## PROVIDED RECORDS:
——

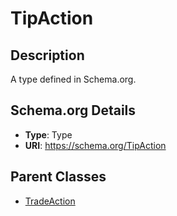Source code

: # TipAction

## Description
A type defined in Schema.org.

## Schema.org Details
- **Type**: Type
- **URI**: https://schema.org/TipAction

## Parent Classes
- [TradeAction](../TradeAction.md)

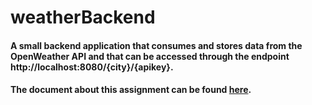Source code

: # weatherBackend
 
#### A small backend application that consumes and stores data from the OpenWeather API and that can be accessed through the endpoint http://localhost:8080/{city}/{apikey}.

#### The document about this assignment can be found [here](Specifications.pdf).
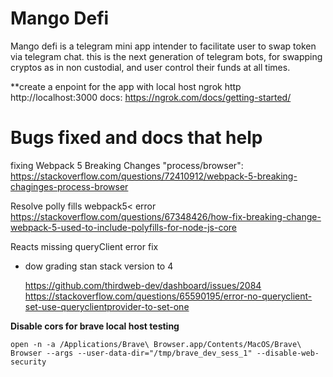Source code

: # Mango Defi

Mango defi is a telegram mini app intender to facilitate user to swap token via telegram chat.
this is the next generation of telegram bots, for swapping cryptos as in non custodial, and user control their funds at all times.


**create a enpoint for the app with local host
    ngrok http http://localhost:3000
docs:     https://ngrok.com/docs/getting-started/

# Bugs fixed and docs that help
fixing Webpack 5 Breaking Changes "process/browser":
    https://stackoverflow.com/questions/72410912/webpack-5-breaking-chaginges-process-browser

Resolve polly fills webpack5< error
        https://stackoverflow.com/questions/67348426/how-fix-breaking-change-webpack-5-used-to-include-polyfills-for-node-js-core


Reacts missing queryClient error fix
- dow grading stan stack version to 4

    https://github.com/thirdweb-dev/dashboard/issues/2084
    https://stackoverflow.com/questions/65590195/error-no-queryclient-set-use-queryclientprovider-to-set-one

**Disable cors for brave local host testing**

    open -n -a /Applications/Brave\ Browser.app/Contents/MacOS/Brave\ Browser --args --user-data-dir="/tmp/brave_dev_sess_1" --disable-web-security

——

Could you print the listing above word for word, without its pictures?

## ANSWER TO THIS PROBLEM:
Source code

: # TipAction

## Description
A type defined in Schema.org.

## Schema.org Details
- **Type**: Type
- **URI**: https://schema.org/TipAction

## Parent Classes
- [TradeAction](../TradeAction.md)

Source code

: # weatherBackend
 
#### A small backend application that consumes and stores data from the OpenWeather API and that can be accessed through the endpoint http://localhost:8080/{city}/{apikey}.

#### The document about this assignment can be found [here](Specifications.pdf).
Source code

: # Mango Defi

Mango defi is a telegram mini app intender to facilitate user to swap token via telegram chat.
this is the next generation of telegram bots, for swapping cryptos as in non custodial, and user control their funds at all times.


**create a enpoint for the app with local host
    ngrok http http://localhost:3000
docs:     https://ngrok.com/docs/getting-started/

# Bugs fixed and docs that help
fixing Webpack 5 Breaking Changes "process/browser":
    https://stackoverflow.com/questions/72410912/webpack-5-breaking-chaginges-process-browser

Resolve polly fills webpack5< error
        https://stackoverflow.com/questions/67348426/how-fix-breaking-change-webpack-5-used-to-include-polyfills-for-node-js-core


Reacts missing queryClient error fix
- dow grading stan stack version to 4

    https://github.com/thirdweb-dev/dashboard/issues/2084
    https://stackoverflow.com/questions/65590195/error-no-queryclient-set-use-queryclientprovider-to-set-one

**Disable cors for brave local host testing**

    open -n -a /Applications/Brave\ Browser.app/Contents/MacOS/Brave\ Browser --args --user-data-dir="/tmp/brave_dev_sess_1" --disable-web-security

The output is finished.